Source texts of formatted documents

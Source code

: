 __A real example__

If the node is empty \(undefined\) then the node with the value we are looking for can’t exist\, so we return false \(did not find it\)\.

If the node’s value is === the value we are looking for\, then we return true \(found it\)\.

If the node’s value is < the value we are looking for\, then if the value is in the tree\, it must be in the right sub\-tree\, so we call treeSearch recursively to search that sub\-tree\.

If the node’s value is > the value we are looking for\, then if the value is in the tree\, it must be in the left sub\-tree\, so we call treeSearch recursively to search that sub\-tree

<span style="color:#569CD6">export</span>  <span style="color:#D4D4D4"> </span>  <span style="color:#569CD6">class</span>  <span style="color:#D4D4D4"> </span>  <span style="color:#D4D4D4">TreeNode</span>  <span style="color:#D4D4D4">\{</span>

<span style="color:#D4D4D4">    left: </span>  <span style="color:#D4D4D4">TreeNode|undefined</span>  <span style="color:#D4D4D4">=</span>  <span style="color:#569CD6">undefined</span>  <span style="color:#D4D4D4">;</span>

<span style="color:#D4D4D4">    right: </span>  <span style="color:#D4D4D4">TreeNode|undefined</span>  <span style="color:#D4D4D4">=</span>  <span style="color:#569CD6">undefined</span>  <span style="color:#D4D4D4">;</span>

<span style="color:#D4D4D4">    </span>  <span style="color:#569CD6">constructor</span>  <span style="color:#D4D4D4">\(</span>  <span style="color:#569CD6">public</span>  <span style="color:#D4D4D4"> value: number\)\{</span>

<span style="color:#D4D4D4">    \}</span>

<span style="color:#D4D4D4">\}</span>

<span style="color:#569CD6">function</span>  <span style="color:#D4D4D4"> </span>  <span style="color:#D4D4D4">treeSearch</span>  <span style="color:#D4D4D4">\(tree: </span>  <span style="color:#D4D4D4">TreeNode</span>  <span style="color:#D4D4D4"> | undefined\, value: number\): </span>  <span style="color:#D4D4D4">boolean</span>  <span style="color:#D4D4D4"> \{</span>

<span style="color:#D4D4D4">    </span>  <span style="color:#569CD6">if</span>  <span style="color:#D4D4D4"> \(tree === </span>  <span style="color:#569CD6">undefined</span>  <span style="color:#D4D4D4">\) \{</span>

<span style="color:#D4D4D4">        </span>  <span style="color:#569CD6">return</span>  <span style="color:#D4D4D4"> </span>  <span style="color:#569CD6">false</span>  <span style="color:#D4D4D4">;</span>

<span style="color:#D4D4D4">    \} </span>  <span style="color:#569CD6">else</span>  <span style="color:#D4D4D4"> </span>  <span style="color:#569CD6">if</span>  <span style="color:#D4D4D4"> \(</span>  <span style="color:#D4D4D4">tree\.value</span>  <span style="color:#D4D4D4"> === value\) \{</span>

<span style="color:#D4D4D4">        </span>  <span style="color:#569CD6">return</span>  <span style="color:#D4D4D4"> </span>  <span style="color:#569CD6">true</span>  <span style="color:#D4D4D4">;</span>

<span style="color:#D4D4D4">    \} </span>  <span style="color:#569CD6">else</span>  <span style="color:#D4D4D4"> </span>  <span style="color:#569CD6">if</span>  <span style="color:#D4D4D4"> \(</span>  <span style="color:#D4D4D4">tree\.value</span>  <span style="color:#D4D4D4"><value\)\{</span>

## WHAT IS BEING ASKED
Pull out all lines of the data with the string "treeSearch".

## SOLUTION TO THIS TASK
If the node’s value is < the value we are looking for\, then if the value is in the tree\, it must be in the right sub\-tree\, so we call treeSearch recursively to search that sub\-tree\.
If the node’s value is > the value we are looking for\, then if the value is in the tree\, it must be in the left sub\-tree\, so we call treeSearch recursively to search that sub\-tree
<span style="color:#569CD6">function</span>  <span style="color:#D4D4D4"> </span>  <span style="color:#D4D4D4">treeSearch</span>  <span style="color:#D4D4D4">\(tree: </span>  <span style="color:#D4D4D4">TreeNode</span>  <span style="color:#D4D4D4"> | undefined\, value: number\): </span>  <span style="color:#D4D4D4">boolean</span>  <span style="color:#D4D4D4"> \{</span>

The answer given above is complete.